* [EXERCISE AIM] Return only the lines from the top of the data down to the one that holds "Por lo tanto, al", both included, without any pictures.

════════

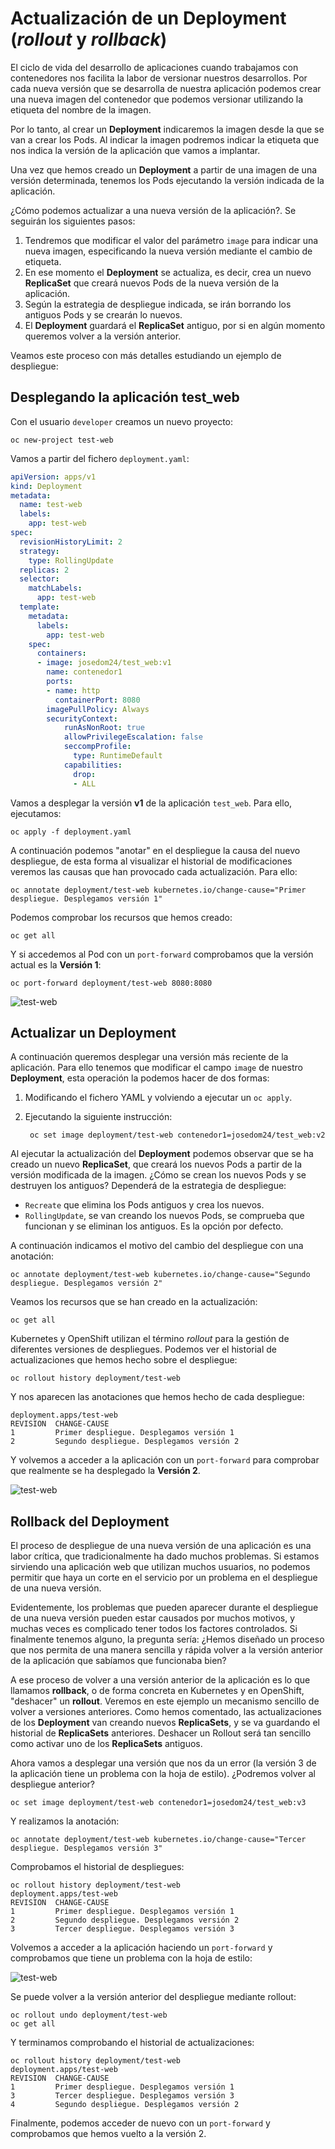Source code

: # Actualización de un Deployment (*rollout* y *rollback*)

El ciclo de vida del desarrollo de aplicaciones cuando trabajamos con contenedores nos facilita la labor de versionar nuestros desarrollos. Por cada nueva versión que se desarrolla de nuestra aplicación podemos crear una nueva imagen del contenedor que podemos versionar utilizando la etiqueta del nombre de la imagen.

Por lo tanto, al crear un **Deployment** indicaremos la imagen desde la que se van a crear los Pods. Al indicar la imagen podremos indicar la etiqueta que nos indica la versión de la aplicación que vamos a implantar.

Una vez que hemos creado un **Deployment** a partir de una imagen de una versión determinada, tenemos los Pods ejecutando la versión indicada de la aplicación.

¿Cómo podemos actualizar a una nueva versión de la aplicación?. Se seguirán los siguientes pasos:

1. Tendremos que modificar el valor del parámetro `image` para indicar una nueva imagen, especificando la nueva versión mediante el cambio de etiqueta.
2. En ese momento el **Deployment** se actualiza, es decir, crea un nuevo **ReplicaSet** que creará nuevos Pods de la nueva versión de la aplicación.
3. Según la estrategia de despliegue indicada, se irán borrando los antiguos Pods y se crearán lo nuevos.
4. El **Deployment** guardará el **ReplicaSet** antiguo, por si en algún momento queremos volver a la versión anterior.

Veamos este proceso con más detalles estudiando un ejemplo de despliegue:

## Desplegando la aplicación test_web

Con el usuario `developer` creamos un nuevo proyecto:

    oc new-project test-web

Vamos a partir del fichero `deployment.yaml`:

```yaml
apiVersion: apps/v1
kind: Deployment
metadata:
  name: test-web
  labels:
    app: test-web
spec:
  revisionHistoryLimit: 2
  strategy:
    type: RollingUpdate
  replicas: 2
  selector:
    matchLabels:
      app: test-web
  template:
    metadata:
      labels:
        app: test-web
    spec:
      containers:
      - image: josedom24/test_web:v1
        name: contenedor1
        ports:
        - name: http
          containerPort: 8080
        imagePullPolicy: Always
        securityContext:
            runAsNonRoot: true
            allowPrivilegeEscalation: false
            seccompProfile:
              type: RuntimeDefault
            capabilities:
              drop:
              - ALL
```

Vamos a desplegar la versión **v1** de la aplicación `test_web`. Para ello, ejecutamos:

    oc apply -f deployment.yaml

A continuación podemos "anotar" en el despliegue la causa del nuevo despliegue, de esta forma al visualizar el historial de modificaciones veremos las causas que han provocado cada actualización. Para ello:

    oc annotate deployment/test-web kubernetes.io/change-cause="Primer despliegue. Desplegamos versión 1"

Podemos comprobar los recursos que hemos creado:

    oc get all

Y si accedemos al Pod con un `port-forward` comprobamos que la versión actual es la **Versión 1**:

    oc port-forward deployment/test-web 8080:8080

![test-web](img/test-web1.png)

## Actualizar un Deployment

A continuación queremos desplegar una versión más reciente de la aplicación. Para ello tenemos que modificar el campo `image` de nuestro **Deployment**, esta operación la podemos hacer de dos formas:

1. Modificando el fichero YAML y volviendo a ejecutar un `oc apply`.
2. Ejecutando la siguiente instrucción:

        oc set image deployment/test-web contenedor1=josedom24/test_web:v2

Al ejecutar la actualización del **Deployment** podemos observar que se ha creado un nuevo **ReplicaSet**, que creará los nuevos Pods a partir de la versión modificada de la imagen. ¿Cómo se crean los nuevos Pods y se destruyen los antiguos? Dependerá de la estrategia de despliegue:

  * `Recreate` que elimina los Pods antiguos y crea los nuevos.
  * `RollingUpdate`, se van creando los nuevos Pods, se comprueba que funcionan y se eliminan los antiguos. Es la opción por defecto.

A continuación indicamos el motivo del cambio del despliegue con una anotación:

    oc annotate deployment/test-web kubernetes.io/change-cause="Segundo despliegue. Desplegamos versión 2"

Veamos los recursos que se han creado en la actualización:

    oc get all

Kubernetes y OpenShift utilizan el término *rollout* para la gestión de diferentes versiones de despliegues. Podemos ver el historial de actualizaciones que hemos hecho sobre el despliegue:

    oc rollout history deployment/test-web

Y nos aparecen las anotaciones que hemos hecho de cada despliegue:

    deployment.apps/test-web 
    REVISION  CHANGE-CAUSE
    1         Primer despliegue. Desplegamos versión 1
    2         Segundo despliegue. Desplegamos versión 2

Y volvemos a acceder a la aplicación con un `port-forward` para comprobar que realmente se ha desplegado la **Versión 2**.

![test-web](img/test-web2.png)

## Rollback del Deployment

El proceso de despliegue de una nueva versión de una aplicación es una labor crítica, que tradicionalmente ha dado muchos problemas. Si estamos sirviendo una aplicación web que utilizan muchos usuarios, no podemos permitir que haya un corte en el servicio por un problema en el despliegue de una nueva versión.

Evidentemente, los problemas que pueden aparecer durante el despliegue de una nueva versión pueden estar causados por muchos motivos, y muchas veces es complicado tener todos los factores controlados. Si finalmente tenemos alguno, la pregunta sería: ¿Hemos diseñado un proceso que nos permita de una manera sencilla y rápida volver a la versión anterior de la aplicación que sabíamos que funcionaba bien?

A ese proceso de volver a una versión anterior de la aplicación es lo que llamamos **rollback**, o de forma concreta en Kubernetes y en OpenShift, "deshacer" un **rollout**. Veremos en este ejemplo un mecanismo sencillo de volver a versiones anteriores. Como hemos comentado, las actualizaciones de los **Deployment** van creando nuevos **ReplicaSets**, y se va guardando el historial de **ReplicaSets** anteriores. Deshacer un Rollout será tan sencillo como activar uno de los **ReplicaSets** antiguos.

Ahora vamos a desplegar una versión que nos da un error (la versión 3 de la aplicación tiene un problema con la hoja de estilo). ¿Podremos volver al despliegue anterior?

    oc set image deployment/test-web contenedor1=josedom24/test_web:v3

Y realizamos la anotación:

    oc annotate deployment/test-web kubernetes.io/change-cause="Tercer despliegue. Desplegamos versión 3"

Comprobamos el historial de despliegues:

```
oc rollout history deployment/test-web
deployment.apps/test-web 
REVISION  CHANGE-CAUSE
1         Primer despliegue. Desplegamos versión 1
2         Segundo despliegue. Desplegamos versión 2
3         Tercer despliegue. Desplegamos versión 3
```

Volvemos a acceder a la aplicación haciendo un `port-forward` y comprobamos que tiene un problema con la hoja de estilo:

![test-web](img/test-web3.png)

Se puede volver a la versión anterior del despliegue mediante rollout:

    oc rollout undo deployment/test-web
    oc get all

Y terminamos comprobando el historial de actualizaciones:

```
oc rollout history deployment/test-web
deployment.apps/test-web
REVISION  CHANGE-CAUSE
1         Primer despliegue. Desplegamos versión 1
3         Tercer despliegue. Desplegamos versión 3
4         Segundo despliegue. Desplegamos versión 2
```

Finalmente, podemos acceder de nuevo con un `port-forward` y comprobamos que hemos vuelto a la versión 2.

════════

* [EXERCISE RESPONSE]
Source code

: # Actualización de un Deployment (*rollout* y *rollback*)

El ciclo de vida del desarrollo de aplicaciones cuando trabajamos con contenedores nos facilita la labor de versionar nuestros desarrollos. Por cada nueva versión que se desarrolla de nuestra aplicación podemos crear una nueva imagen del contenedor que podemos versionar utilizando la etiqueta del nombre de la imagen.

Por lo tanto, al crear un **Deployment** indicaremos la imagen desde la que se van a crear los Pods. Al indicar la imagen podremos indicar la etiqueta que nos indica la versión de la aplicación que vamos a implantar.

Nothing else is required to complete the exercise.